- _DATA SECTION_:

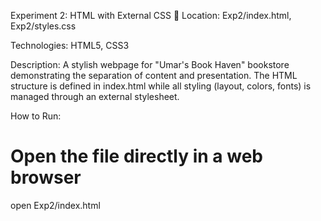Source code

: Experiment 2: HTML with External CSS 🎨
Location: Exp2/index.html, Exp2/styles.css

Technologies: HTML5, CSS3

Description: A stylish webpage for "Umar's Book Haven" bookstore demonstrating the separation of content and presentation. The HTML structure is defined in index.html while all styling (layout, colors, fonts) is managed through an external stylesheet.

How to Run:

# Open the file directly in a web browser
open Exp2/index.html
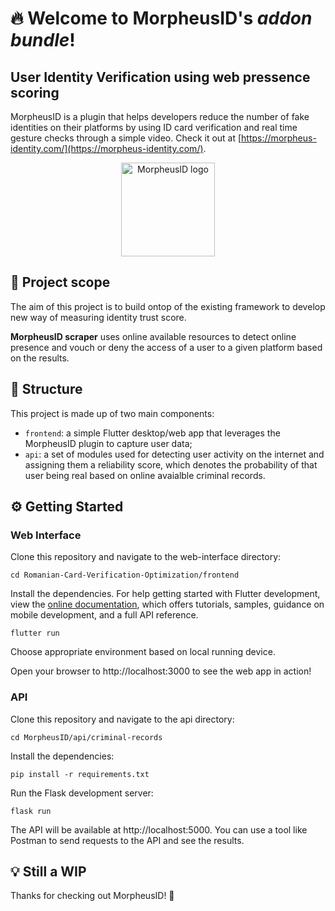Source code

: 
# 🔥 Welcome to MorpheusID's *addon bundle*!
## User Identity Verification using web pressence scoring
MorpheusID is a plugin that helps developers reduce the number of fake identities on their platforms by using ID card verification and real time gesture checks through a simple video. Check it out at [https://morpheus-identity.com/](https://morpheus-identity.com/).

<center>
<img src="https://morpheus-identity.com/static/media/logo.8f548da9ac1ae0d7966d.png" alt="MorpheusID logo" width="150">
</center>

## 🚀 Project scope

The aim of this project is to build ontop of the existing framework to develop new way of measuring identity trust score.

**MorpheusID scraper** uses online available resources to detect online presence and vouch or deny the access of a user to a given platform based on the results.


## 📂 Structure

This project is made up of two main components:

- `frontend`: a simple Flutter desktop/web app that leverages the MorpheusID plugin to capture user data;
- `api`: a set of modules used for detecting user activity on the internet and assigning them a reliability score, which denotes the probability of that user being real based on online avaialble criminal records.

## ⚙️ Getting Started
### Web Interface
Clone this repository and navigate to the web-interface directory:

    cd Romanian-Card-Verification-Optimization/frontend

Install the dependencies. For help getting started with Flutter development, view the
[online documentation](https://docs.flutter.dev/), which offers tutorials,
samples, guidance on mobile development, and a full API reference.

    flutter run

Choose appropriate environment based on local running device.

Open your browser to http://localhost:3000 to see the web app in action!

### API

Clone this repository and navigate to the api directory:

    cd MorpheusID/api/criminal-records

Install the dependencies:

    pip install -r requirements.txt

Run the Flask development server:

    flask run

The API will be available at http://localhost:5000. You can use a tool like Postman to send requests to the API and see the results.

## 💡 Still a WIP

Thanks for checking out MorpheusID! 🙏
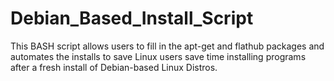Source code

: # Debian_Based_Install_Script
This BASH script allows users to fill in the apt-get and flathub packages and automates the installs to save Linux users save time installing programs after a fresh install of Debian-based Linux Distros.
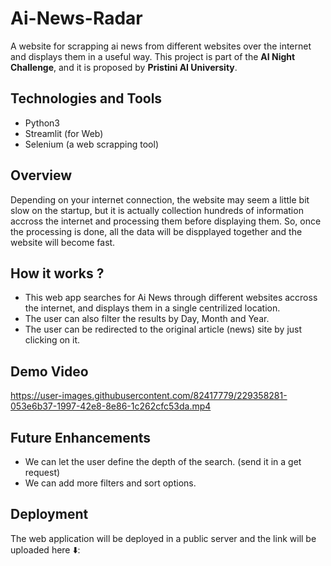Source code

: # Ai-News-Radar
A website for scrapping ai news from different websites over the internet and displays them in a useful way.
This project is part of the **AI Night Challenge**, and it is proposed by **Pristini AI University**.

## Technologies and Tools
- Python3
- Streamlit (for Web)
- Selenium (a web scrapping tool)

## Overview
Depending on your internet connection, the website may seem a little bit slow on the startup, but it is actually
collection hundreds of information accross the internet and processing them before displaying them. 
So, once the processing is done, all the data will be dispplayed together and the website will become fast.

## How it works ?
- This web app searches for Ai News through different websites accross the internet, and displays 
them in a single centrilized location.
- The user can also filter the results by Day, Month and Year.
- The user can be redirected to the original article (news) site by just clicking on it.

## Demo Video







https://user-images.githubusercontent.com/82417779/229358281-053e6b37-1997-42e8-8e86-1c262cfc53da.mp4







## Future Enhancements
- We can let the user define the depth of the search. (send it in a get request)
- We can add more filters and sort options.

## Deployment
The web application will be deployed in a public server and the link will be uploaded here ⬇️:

- _WORK TO COMPLETE_: The entries above need an exact copy without their pictures.

- _ANSWER_:
Source code

: Experiment 2: HTML with External CSS 🎨
Location: Exp2/index.html, Exp2/styles.css

Technologies: HTML5, CSS3

Description: A stylish webpage for "Umar's Book Haven" bookstore demonstrating the separation of content and presentation. The HTML structure is defined in index.html while all styling (layout, colors, fonts) is managed through an external stylesheet.

How to Run:

# Open the file directly in a web browser
open Exp2/index.html
Source code

: 
# 🔥 Welcome to MorpheusID's *addon bundle*!
## User Identity Verification using web pressence scoring
MorpheusID is a plugin that helps developers reduce the number of fake identities on their platforms by using ID card verification and real time gesture checks through a simple video. Check it out at [https://morpheus-identity.com/](https://morpheus-identity.com/).

<center>
<img src="https://morpheus-identity.com/static/media/logo.8f548da9ac1ae0d7966d.png" alt="MorpheusID logo" width="150">
</center>

## 🚀 Project scope

The aim of this project is to build ontop of the existing framework to develop new way of measuring identity trust score.

**MorpheusID scraper** uses online available resources to detect online presence and vouch or deny the access of a user to a given platform based on the results.


## 📂 Structure

This project is made up of two main components:

- `frontend`: a simple Flutter desktop/web app that leverages the MorpheusID plugin to capture user data;
- `api`: a set of modules used for detecting user activity on the internet and assigning them a reliability score, which denotes the probability of that user being real based on online avaialble criminal records.

## ⚙️ Getting Started
### Web Interface
Clone this repository and navigate to the web-interface directory:

    cd Romanian-Card-Verification-Optimization/frontend

Install the dependencies. For help getting started with Flutter development, view the
[online documentation](https://docs.flutter.dev/), which offers tutorials,
samples, guidance on mobile development, and a full API reference.

    flutter run

Choose appropriate environment based on local running device.

Open your browser to http://localhost:3000 to see the web app in action!

### API

Clone this repository and navigate to the api directory:

    cd MorpheusID/api/criminal-records

Install the dependencies:

    pip install -r requirements.txt

Run the Flask development server:

    flask run

The API will be available at http://localhost:5000. You can use a tool like Postman to send requests to the API and see the results.

## 💡 Still a WIP

Thanks for checking out MorpheusID! 🙏
Source code

: # Debian_Based_Install_Script
This BASH script allows users to fill in the apt-get and flathub packages and automates the installs to save Linux users save time installing programs after a fresh install of Debian-based Linux Distros.
Source code

: # Ai-News-Radar
A website for scrapping ai news from different websites over the internet and displays them in a useful way.
This project is part of the **AI Night Challenge**, and it is proposed by **Pristini AI University**.

## Technologies and Tools
- Python3
- Streamlit (for Web)
- Selenium (a web scrapping tool)

## Overview
Depending on your internet connection, the website may seem a little bit slow on the startup, but it is actually
collection hundreds of information accross the internet and processing them before displaying them. 
So, once the processing is done, all the data will be dispplayed together and the website will become fast.

## How it works ?
- This web app searches for Ai News through different websites accross the internet, and displays 
them in a single centrilized location.
- The user can also filter the results by Day, Month and Year.
- The user can be redirected to the original article (news) site by just clicking on it.

## Demo Video







https://user-images.githubusercontent.com/82417779/229358281-053e6b37-1997-42e8-8e86-1c262cfc53da.mp4







## Future Enhancements
- We can let the user define the depth of the search. (send it in a get request)
- We can add more filters and sort options.

## Deployment
The web application will be deployed in a public server and the link will be uploaded here ⬇️:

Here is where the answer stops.